2. As the supreme law of the land, the Constitution provides a framework for the social and economic transformation of South Africa, and for a deliberative, participatory and inclusive democracy. This framework, together with its underlying values and founding principles, needs to be protected and advanced.
3. The constitution itself must be subject to ongoing critical appraisal to assess its efficacy as the needs of the country change. There may be a need to debate and lobby for constitutional and legislative reform to enhance the legitimacy of the democratic political process. The Constitution must be a living, not a static, document that evolves to deepen democracy.
4. The principle of the rule of law is a vital building block in seeking to pursue the concept of constitutionalism. Public and private power must be exercised within the law in order to retain legitimacy and to enhance a culture of responsibility and accountability aimed at guarding against the arbitrary use and abuse of power and authority.
5. Judicial independence is, in turn, an indispensable element, if not a prerequisite for the rule of law and the integrity of the court system if it is to dispense justice that promotes substantive equality as well as procedural fairness.
6. In order for people to organise lawfully to claim rights, and to participate meaningfully in democratic decision-making, civil liberties such as freedom of speech, access to information, and a free and tolerant political process are essential.
7. The realisation of the socio-economic rights is intertwined with civil liberties and political freedoms. Social and economic marginalisation deprives people of their fundamental right to live with security and dignity, and betrays the Constitution. Endemic poverty and inequality render South Africa a fragile society, where the poor and the vulnerable, especially women and children, are condemned to the fringes, and easily exploited. There is an unacceptable and unsustainable gap between the vision of the Constitution and the lived reality of far too many citizens. This gap must be closed. Providing people with access to decent education, adequate housing and health care, and a social security net is essential for a cohesive society and the future prosperity of the nation.
8. As traditional orthodoxies are being questioned in the global economy, so too must the Constitution take into consideration the socio-economic context in which it exists, and be responsive to the scale, urgency and interconnectedness of the challenges of globalization and sustainable development.
9. The values that contribute to building a society with effective systems of open governance – ethical behaviour, accountability, competence, hard work, a spirit of public service with consequences for poor performance or corrupt conduct, non- violent resolution of disputes, and non partisanship – also need to be respected.

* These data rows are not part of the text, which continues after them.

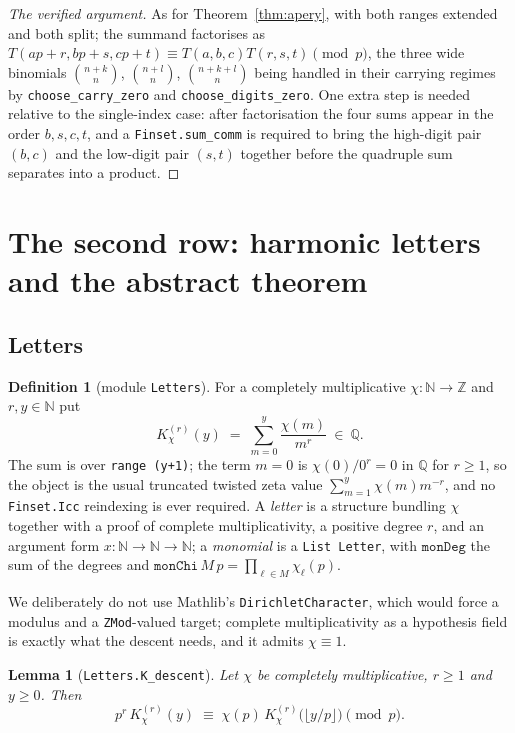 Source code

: \documentclass[11pt,reqno]{amsart}
\theoremstyle{plain}
\newtheorem{lemma}[theorem]{Lemma}
\theoremstyle{definition}
\newtheorem{definition}[theorem]{Definition}
\theoremstyle{remark}
\newcommand{\Z}{\mathbb{Z}}
\newcommand{\Q}{\mathbb{Q}}
\newcommand{\N}{\mathbb{N}}
\newcommand{\bin}[2]{\binom{#1}{#2}}
\newcommand{\Ln}[1]{\texttt{#1}}
\numberwithin{equation}{section}
\begin{document}
\begin{proof}[The verified argument]
As for Theorem~\ref{thm:apery}, with both ranges extended and both split; the summand
factorises as $T(ap+r,bp+s,cp+t)\equiv T(a,b,c)T(r,s,t)\pmod p$, the three wide binomials
$\bin{n+k}n$, $\bin{n+l}n$, $\bin{n+k+l}n$ being handled in their carrying regimes by
\Ln{choose\_carry\_zero} and \Ln{choose\_digits\_zero}. One extra step is needed
relative to the single-index case: after factorisation the four sums appear in the order
$b,s,c,t$, and a \Ln{Finset.sum\_comm} is required to bring the high-digit pair $(b,c)$ and
the low-digit pair $(s,t)$ together before the quadruple sum separates into a product.
\end{proof}

\section{The second row: harmonic letters and the abstract theorem}
\label{sec:LB}

\subsection{Letters}

\begin{definition}[module \Ln{Letters}]\label{def:letter}
For a completely multiplicative $\chi:\N\to\Z$ and $r,y\in\N$ put
\[
   K_\chi^{(r)}(y)\;=\;\sum_{m=0}^{y}\frac{\chi(m)}{m^{r}}\ \in\ \Q .
\]
The sum is over \Ln{range (y+1)}; the term $m=0$ is $\chi(0)/0^r=0$ in $\Q$ for $r\ge1$, so
the object is the usual truncated twisted zeta value $\sum_{m=1}^y\chi(m)m^{-r}$, and no
\Ln{Finset.Icc} reindexing is ever required. A \emph{letter} is a structure bundling $\chi$
together with a proof of complete multiplicativity, a positive degree $r$, and an argument
form $x:\N\to\N\to\N$; a \emph{monomial} is a \Ln{List Letter}, with $\Ln{monDeg}$ the sum of
the degrees and $\Ln{monChi}\,M\,p=\prod_{\ell\in M}\chi_\ell(p)$.
\end{definition}

We deliberately do not use Mathlib's \Ln{DirichletCharacter}, which would force a modulus and
a \Ln{ZMod}-valued target; complete multiplicativity as a hypothesis field is exactly what
the descent needs, and it admits $\chi\equiv1$.

\begin{lemma}[\Ln{Letters.K\_descent}]\label{lem:K}
Let $\chi$ be completely multiplicative, $r\ge1$ and $y\ge0$. Then
\[
   p^{r}\,K^{(r)}_\chi(y)\;\equiv\;\chi(p)\,K^{(r)}_\chi\bigl(\lfloor y/p\rfloor\bigr)
   \pmod p .
\]
\end{lemma}
\end{document}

10. A rights-based culture must also focus on the responsibilities and obligations that go with these rights, encouraging citizens to play an active part in improving their own lives and communities, and in holding government to account through participative processes and sustained social dialogue. The goal is a deliberative democracy that celebrates diversity and in which respect for the views and beliefs of others is the norm thus helping to build solidarity between different social groupings.